Solution: I used KNIME to develop an ETL program to extract the data from the Excel files, transform the data, then load the transformed data into SQL Server.

Results: The analytics team can simply query data from SQL Server instead of wrangling data from thousands of Excel files.

KNIME

KNIME is a low-code data processing application where you can chain “nodes” to create programs. A node is like a function in a programming language.

Screenshot of KNIME.

Definitions

f
An Excel file containing sales and inventory data for one week.
f.data
The data table extracted from f.
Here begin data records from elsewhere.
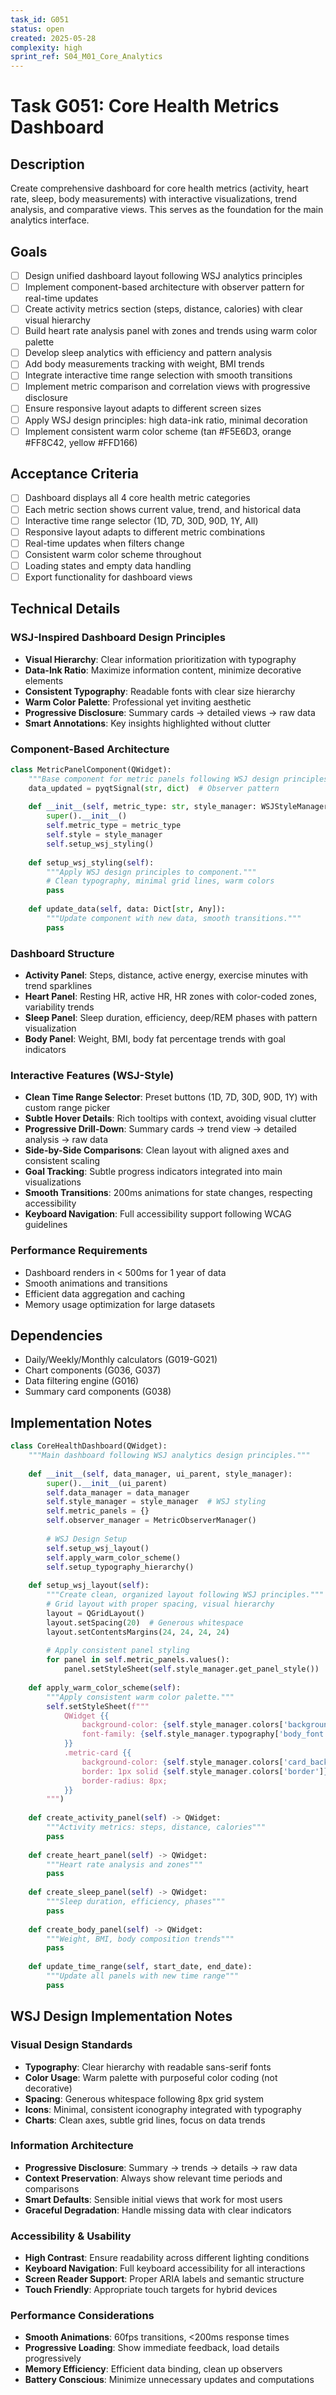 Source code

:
 ```yaml
---
task_id: G051
status: open
created: 2025-05-28
complexity: high
sprint_ref: S04_M01_Core_Analytics
---
```


# Task G051: Core Health Metrics Dashboard

## Description
Create comprehensive dashboard for core health metrics (activity, heart rate, sleep, body measurements) with interactive visualizations, trend analysis, and comparative views. This serves as the foundation for the main analytics interface.

## Goals
- [ ] Design unified dashboard layout following WSJ analytics principles
- [ ] Implement component-based architecture with observer pattern for real-time updates
- [ ] Create activity metrics section (steps, distance, calories) with clear visual hierarchy
- [ ] Build heart rate analysis panel with zones and trends using warm color palette
- [ ] Develop sleep analytics with efficiency and pattern analysis
- [ ] Add body measurements tracking with weight, BMI trends
- [ ] Integrate interactive time range selection with smooth transitions
- [ ] Implement metric comparison and correlation views with progressive disclosure
- [ ] Ensure responsive layout adapts to different screen sizes
- [ ] Apply WSJ design principles: high data-ink ratio, minimal decoration
- [ ] Implement consistent warm color scheme (tan #F5E6D3, orange #FF8C42, yellow #FFD166)

## Acceptance Criteria
- [ ] Dashboard displays all 4 core health metric categories
- [ ] Each metric section shows current value, trend, and historical data
- [ ] Interactive time range selector (1D, 7D, 30D, 90D, 1Y, All)
- [ ] Responsive layout adapts to different metric combinations
- [ ] Real-time updates when filters change
- [ ] Consistent warm color scheme throughout
- [ ] Loading states and empty data handling
- [ ] Export functionality for dashboard views

## Technical Details

### WSJ-Inspired Dashboard Design Principles
- **Visual Hierarchy**: Clear information prioritization with typography
- **Data-Ink Ratio**: Maximize information content, minimize decorative elements
- **Consistent Typography**: Readable fonts with clear size hierarchy
- **Warm Color Palette**: Professional yet inviting aesthetic
- **Progressive Disclosure**: Summary cards → detailed views → raw data
- **Smart Annotations**: Key insights highlighted without clutter

### Component-Based Architecture
```python
class MetricPanelComponent(QWidget):
    """Base component for metric panels following WSJ design principles."""
    data_updated = pyqtSignal(str, dict)  # Observer pattern
    
    def __init__(self, metric_type: str, style_manager: WSJStyleManager):
        super().__init__()
        self.metric_type = metric_type
        self.style = style_manager
        self.setup_wsj_styling()
        
    def setup_wsj_styling(self):
        """Apply WSJ design principles to component."""
        # Clean typography, minimal grid lines, warm colors
        pass
        
    def update_data(self, data: Dict[str, Any]):
        """Update component with new data, smooth transitions."""
        pass
```

### Dashboard Structure
- **Activity Panel**: Steps, distance, active energy, exercise minutes with trend sparklines
- **Heart Panel**: Resting HR, active HR, HR zones with color-coded zones, variability trends
- **Sleep Panel**: Sleep duration, efficiency, deep/REM phases with pattern visualization
- **Body Panel**: Weight, BMI, body fat percentage trends with goal indicators

### Interactive Features (WSJ-Style)
- **Clean Time Range Selector**: Preset buttons (1D, 7D, 30D, 90D, 1Y) with custom range picker
- **Subtle Hover Details**: Rich tooltips with context, avoiding visual clutter
- **Progressive Drill-Down**: Summary cards → trend view → detailed analysis → raw data
- **Side-by-Side Comparisons**: Clean layout with aligned axes and consistent scaling
- **Goal Tracking**: Subtle progress indicators integrated into main visualizations
- **Smooth Transitions**: 200ms animations for state changes, respecting accessibility
- **Keyboard Navigation**: Full accessibility support following WCAG guidelines

### Performance Requirements
- Dashboard renders in < 500ms for 1 year of data
- Smooth animations and transitions
- Efficient data aggregation and caching
- Memory usage optimization for large datasets

## Dependencies
- Daily/Weekly/Monthly calculators (G019-G021)
- Chart components (G036, G037)
- Data filtering engine (G016)
- Summary card components (G038)

## Implementation Notes
```python
class CoreHealthDashboard(QWidget):
    """Main dashboard following WSJ analytics design principles."""
    
    def __init__(self, data_manager, ui_parent, style_manager):
        super().__init__(ui_parent)
        self.data_manager = data_manager
        self.style_manager = style_manager  # WSJ styling
        self.metric_panels = {}
        self.observer_manager = MetricObserverManager()
        
        # WSJ Design Setup
        self.setup_wsj_layout()
        self.apply_warm_color_scheme()
        self.setup_typography_hierarchy()
        
    def setup_wsj_layout(self):
        """Create clean, organized layout following WSJ principles."""
        # Grid layout with proper spacing, visual hierarchy
        layout = QGridLayout()
        layout.setSpacing(20)  # Generous whitespace
        layout.setContentsMargins(24, 24, 24, 24)
        
        # Apply consistent panel styling
        for panel in self.metric_panels.values():
            panel.setStyleSheet(self.style_manager.get_panel_style())
            
    def apply_warm_color_scheme(self):
        """Apply consistent warm color palette."""
        self.setStyleSheet(f"""
            QWidget {{
                background-color: {self.style_manager.colors['background']};
                font-family: {self.style_manager.typography['body_font']};
            }}
            .metric-card {{
                background-color: {self.style_manager.colors['card_background']};
                border: 1px solid {self.style_manager.colors['border']};
                border-radius: 8px;
            }}
        """)
        
    def create_activity_panel(self) -> QWidget:
        """Activity metrics: steps, distance, calories"""
        pass
        
    def create_heart_panel(self) -> QWidget:
        """Heart rate analysis and zones"""
        pass
        
    def create_sleep_panel(self) -> QWidget:
        """Sleep duration, efficiency, phases"""
        pass
        
    def create_body_panel(self) -> QWidget:
        """Weight, BMI, body composition trends"""
        pass
        
    def update_time_range(self, start_date, end_date):
        """Update all panels with new time range"""
        pass
```

## WSJ Design Implementation Notes

### Visual Design Standards
- **Typography**: Clear hierarchy with readable sans-serif fonts
- **Color Usage**: Warm palette with purposeful color coding (not decorative)
- **Spacing**: Generous whitespace following 8px grid system
- **Icons**: Minimal, consistent iconography integrated with typography
- **Charts**: Clean axes, subtle grid lines, focus on data trends

### Information Architecture
- **Progressive Disclosure**: Summary → trends → details → raw data
- **Context Preservation**: Always show relevant time periods and comparisons
- **Smart Defaults**: Sensible initial views that work for most users
- **Graceful Degradation**: Handle missing data with clear indicators

### Accessibility & Usability
- **High Contrast**: Ensure readability across different lighting conditions
- **Keyboard Navigation**: Full keyboard accessibility for all interactions
- **Screen Reader Support**: Proper ARIA labels and semantic structure
- **Touch Friendly**: Appropriate touch targets for hybrid devices

### Performance Considerations
- **Smooth Animations**: 60fps transitions, <200ms response times
- **Progressive Loading**: Show immediate feedback, load details progressively
- **Memory Efficiency**: Efficient data binding, clean up observers
- **Battery Conscious**: Minimize unnecessary updates and computations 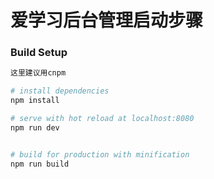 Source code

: # 爱学习后台管理启动步骤

### Build Setup

``` bash
这里建议用cnpm

# install dependencies
npm install

# serve with hot reload at localhost:8080
npm run dev


# build for production with minification
npm run build

```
All columns in f.data are the string data type.
T

A sequence of data transformations. These include:

  • Transforming column contents using regular expressions.
  • Converting column data types.
T(f.data)
The resulting table after applying T to f.data.
all_data
A database table that will store T(f.data) for every Excel file f.
match
A table A matches a table B if A and B have the same column names and data types. T(f.data) can only be loaded into all_data if T(f.data) matches all_data.
all_file_names
A set of all the Excel file names.
loaded_file_names
A set of the Excel file names f.name such that T(f.data) has been loaded into all_data.

Pseudocode of the ETL program (similar to Python)

Algorithm ETL_program(file_names):  
    Input:   
        file_names: A set of Excel file names.
    Output: A dictionary of (file name, error message) items. 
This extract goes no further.